- PROMPT -
Give every entry again, unchanged, and leave its images out.

====

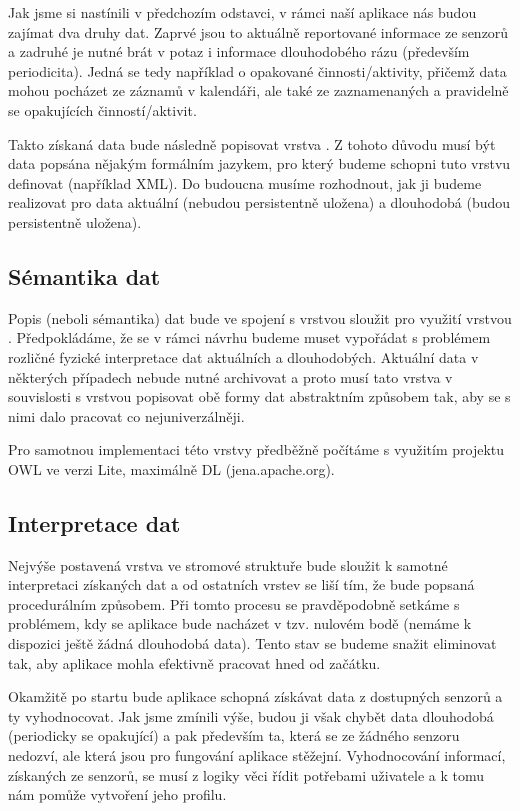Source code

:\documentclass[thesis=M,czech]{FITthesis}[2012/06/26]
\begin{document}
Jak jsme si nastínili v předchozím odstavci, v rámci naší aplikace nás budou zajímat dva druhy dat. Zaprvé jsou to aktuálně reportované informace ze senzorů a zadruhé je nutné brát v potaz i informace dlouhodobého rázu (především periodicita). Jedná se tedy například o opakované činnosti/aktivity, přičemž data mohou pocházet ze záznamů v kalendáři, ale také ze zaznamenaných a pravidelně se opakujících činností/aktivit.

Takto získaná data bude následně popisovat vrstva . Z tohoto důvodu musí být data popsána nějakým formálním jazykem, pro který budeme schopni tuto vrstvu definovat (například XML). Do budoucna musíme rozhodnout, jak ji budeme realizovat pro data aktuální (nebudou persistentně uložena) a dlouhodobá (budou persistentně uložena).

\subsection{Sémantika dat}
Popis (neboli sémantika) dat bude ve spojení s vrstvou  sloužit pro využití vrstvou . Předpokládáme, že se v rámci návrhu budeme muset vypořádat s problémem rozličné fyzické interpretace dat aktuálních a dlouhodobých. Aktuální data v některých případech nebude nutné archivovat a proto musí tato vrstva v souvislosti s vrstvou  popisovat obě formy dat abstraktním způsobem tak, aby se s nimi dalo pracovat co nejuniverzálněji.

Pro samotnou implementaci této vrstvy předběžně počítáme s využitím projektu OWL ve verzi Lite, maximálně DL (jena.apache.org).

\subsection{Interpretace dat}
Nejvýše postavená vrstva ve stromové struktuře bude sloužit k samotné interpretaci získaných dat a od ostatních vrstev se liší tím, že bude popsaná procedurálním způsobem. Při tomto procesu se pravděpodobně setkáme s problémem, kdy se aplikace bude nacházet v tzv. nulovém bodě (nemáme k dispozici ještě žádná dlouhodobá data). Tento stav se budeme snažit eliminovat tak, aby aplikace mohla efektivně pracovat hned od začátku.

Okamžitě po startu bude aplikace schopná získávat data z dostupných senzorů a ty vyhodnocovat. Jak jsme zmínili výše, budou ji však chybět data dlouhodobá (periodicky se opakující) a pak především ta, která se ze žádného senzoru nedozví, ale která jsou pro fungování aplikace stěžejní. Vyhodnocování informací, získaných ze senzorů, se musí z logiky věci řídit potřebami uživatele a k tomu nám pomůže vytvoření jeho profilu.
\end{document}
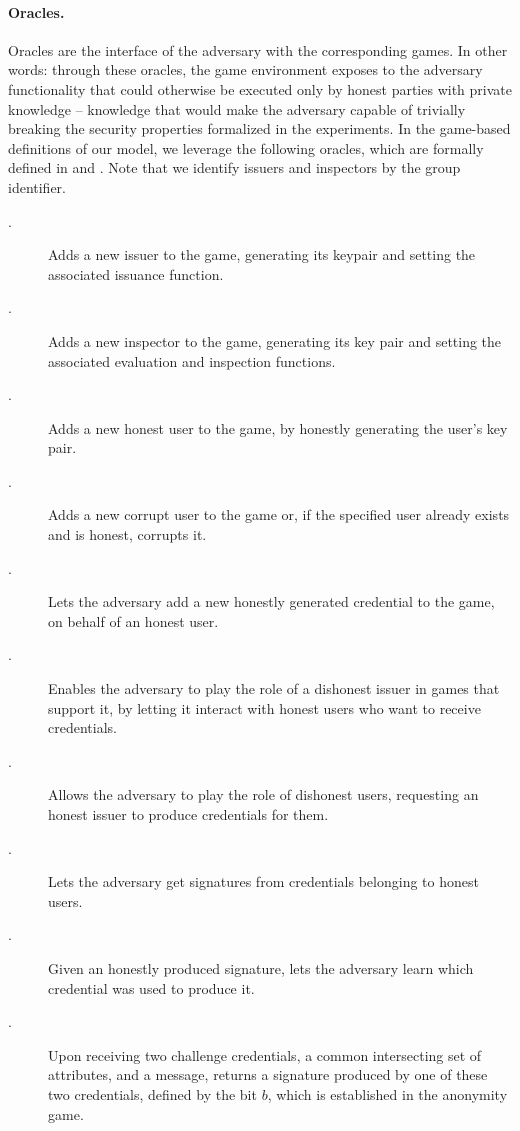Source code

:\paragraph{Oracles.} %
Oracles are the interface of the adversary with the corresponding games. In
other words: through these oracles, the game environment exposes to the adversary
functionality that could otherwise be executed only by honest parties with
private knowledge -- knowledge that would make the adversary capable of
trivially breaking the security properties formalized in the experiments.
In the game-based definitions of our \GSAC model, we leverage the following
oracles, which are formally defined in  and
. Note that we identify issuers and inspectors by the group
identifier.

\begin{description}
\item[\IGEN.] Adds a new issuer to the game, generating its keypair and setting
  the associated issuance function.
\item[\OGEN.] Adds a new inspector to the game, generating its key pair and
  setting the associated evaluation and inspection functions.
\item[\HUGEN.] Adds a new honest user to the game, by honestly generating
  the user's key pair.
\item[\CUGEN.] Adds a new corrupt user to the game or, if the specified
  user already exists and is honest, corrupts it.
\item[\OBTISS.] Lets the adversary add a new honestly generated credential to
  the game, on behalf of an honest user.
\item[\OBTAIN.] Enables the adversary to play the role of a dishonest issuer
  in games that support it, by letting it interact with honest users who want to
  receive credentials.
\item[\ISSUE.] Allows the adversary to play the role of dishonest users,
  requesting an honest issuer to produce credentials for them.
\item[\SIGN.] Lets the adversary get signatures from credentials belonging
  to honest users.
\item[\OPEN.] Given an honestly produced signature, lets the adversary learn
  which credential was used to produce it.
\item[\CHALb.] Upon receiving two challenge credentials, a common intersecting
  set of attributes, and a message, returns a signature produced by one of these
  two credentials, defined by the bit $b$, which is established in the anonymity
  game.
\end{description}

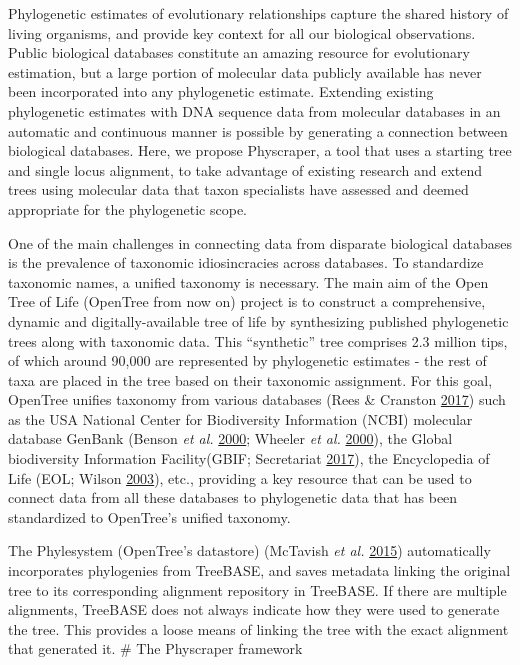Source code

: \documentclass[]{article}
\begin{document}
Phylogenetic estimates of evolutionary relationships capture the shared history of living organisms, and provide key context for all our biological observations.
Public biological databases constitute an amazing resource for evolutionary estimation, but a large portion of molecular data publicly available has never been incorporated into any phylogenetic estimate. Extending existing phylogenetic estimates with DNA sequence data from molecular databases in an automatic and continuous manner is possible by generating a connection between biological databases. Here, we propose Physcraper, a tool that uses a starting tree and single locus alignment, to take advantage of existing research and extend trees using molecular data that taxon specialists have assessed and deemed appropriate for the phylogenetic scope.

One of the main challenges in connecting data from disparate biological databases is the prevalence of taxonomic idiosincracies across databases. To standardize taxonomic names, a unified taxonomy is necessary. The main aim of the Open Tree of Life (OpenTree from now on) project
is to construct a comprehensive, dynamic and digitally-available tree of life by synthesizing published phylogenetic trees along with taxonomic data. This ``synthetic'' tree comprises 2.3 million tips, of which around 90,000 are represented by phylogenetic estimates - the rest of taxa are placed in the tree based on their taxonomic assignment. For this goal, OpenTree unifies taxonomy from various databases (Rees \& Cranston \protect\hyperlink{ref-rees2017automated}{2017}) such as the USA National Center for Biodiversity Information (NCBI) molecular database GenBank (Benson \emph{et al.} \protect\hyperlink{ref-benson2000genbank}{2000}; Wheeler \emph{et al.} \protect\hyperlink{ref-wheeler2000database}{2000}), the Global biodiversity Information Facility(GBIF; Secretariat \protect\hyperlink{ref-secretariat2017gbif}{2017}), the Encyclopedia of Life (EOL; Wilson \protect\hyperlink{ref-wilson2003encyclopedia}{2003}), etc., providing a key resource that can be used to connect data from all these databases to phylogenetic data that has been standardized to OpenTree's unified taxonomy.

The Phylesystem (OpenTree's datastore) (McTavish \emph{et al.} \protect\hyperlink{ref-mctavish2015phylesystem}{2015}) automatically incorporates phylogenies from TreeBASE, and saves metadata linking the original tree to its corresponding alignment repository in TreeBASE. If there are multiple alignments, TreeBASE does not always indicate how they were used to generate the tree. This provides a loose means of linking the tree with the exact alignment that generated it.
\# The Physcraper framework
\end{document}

====

- OUTPUT FOR THIS TASK -
Source code

:\documentclass[thesis=M,czech]{FITthesis}[2012/06/26]
\begin{document}
Jak jsme si nastínili v předchozím odstavci, v rámci naší aplikace nás budou zajímat dva druhy dat. Zaprvé jsou to aktuálně reportované informace ze senzorů a zadruhé je nutné brát v potaz i informace dlouhodobého rázu (především periodicita). Jedná se tedy například o opakované činnosti/aktivity, přičemž data mohou pocházet ze záznamů v kalendáři, ale také ze zaznamenaných a pravidelně se opakujících činností/aktivit.

Takto získaná data bude následně popisovat vrstva . Z tohoto důvodu musí být data popsána nějakým formálním jazykem, pro který budeme schopni tuto vrstvu definovat (například XML). Do budoucna musíme rozhodnout, jak ji budeme realizovat pro data aktuální (nebudou persistentně uložena) a dlouhodobá (budou persistentně uložena).

\subsection{Sémantika dat}
Popis (neboli sémantika) dat bude ve spojení s vrstvou  sloužit pro využití vrstvou . Předpokládáme, že se v rámci návrhu budeme muset vypořádat s problémem rozličné fyzické interpretace dat aktuálních a dlouhodobých. Aktuální data v některých případech nebude nutné archivovat a proto musí tato vrstva v souvislosti s vrstvou  popisovat obě formy dat abstraktním způsobem tak, aby se s nimi dalo pracovat co nejuniverzálněji.

Pro samotnou implementaci této vrstvy předběžně počítáme s využitím projektu OWL ve verzi Lite, maximálně DL (jena.apache.org).

\subsection{Interpretace dat}
Nejvýše postavená vrstva ve stromové struktuře bude sloužit k samotné interpretaci získaných dat a od ostatních vrstev se liší tím, že bude popsaná procedurálním způsobem. Při tomto procesu se pravděpodobně setkáme s problémem, kdy se aplikace bude nacházet v tzv. nulovém bodě (nemáme k dispozici ještě žádná dlouhodobá data). Tento stav se budeme snažit eliminovat tak, aby aplikace mohla efektivně pracovat hned od začátku.

Okamžitě po startu bude aplikace schopná získávat data z dostupných senzorů a ty vyhodnocovat. Jak jsme zmínili výše, budou ji však chybět data dlouhodobá (periodicky se opakující) a pak především ta, která se ze žádného senzoru nedozví, ale která jsou pro fungování aplikace stěžejní. Vyhodnocování informací, získaných ze senzorů, se musí z logiky věci řídit potřebami uživatele a k tomu nám pomůže vytvoření jeho profilu.
\end{document}
Source code

:\paragraph{Oracles.} %
Oracles are the interface of the adversary with the corresponding games. In
other words: through these oracles, the game environment exposes to the adversary
functionality that could otherwise be executed only by honest parties with
private knowledge -- knowledge that would make the adversary capable of
trivially breaking the security properties formalized in the experiments.
In the game-based definitions of our \GSAC model, we leverage the following
oracles, which are formally defined in  and
. Note that we identify issuers and inspectors by the group
identifier.

\begin{description}
\item[\IGEN.] Adds a new issuer to the game, generating its keypair and setting
  the associated issuance function.
\item[\OGEN.] Adds a new inspector to the game, generating its key pair and
  setting the associated evaluation and inspection functions.
\item[\HUGEN.] Adds a new honest user to the game, by honestly generating
  the user's key pair.
\item[\CUGEN.] Adds a new corrupt user to the game or, if the specified
  user already exists and is honest, corrupts it.
\item[\OBTISS.] Lets the adversary add a new honestly generated credential to
  the game, on behalf of an honest user.
\item[\OBTAIN.] Enables the adversary to play the role of a dishonest issuer
  in games that support it, by letting it interact with honest users who want to
  receive credentials.
\item[\ISSUE.] Allows the adversary to play the role of dishonest users,
  requesting an honest issuer to produce credentials for them.
\item[\SIGN.] Lets the adversary get signatures from credentials belonging
  to honest users.
\item[\OPEN.] Given an honestly produced signature, lets the adversary learn
  which credential was used to produce it.
\item[\CHALb.] Upon receiving two challenge credentials, a common intersecting
  set of attributes, and a message, returns a signature produced by one of these
  two credentials, defined by the bit $b$, which is established in the anonymity
  game.
\end{description}

Source code

: \documentclass[]{article}
\begin{document}
Phylogenetic estimates of evolutionary relationships capture the shared history of living organisms, and provide key context for all our biological observations.
Public biological databases constitute an amazing resource for evolutionary estimation, but a large portion of molecular data publicly available has never been incorporated into any phylogenetic estimate. Extending existing phylogenetic estimates with DNA sequence data from molecular databases in an automatic and continuous manner is possible by generating a connection between biological databases. Here, we propose Physcraper, a tool that uses a starting tree and single locus alignment, to take advantage of existing research and extend trees using molecular data that taxon specialists have assessed and deemed appropriate for the phylogenetic scope.

One of the main challenges in connecting data from disparate biological databases is the prevalence of taxonomic idiosincracies across databases. To standardize taxonomic names, a unified taxonomy is necessary. The main aim of the Open Tree of Life (OpenTree from now on) project
is to construct a comprehensive, dynamic and digitally-available tree of life by synthesizing published phylogenetic trees along with taxonomic data. This ``synthetic'' tree comprises 2.3 million tips, of which around 90,000 are represented by phylogenetic estimates - the rest of taxa are placed in the tree based on their taxonomic assignment. For this goal, OpenTree unifies taxonomy from various databases (Rees \& Cranston \protect\hyperlink{ref-rees2017automated}{2017}) such as the USA National Center for Biodiversity Information (NCBI) molecular database GenBank (Benson \emph{et al.} \protect\hyperlink{ref-benson2000genbank}{2000}; Wheeler \emph{et al.} \protect\hyperlink{ref-wheeler2000database}{2000}), the Global biodiversity Information Facility(GBIF; Secretariat \protect\hyperlink{ref-secretariat2017gbif}{2017}), the Encyclopedia of Life (EOL; Wilson \protect\hyperlink{ref-wilson2003encyclopedia}{2003}), etc., providing a key resource that can be used to connect data from all these databases to phylogenetic data that has been standardized to OpenTree's unified taxonomy.

The Phylesystem (OpenTree's datastore) (McTavish \emph{et al.} \protect\hyperlink{ref-mctavish2015phylesystem}{2015}) automatically incorporates phylogenies from TreeBASE, and saves metadata linking the original tree to its corresponding alignment repository in TreeBASE. If there are multiple alignments, TreeBASE does not always indicate how they were used to generate the tree. This provides a loose means of linking the tree with the exact alignment that generated it.
\# The Physcraper framework
\end{document}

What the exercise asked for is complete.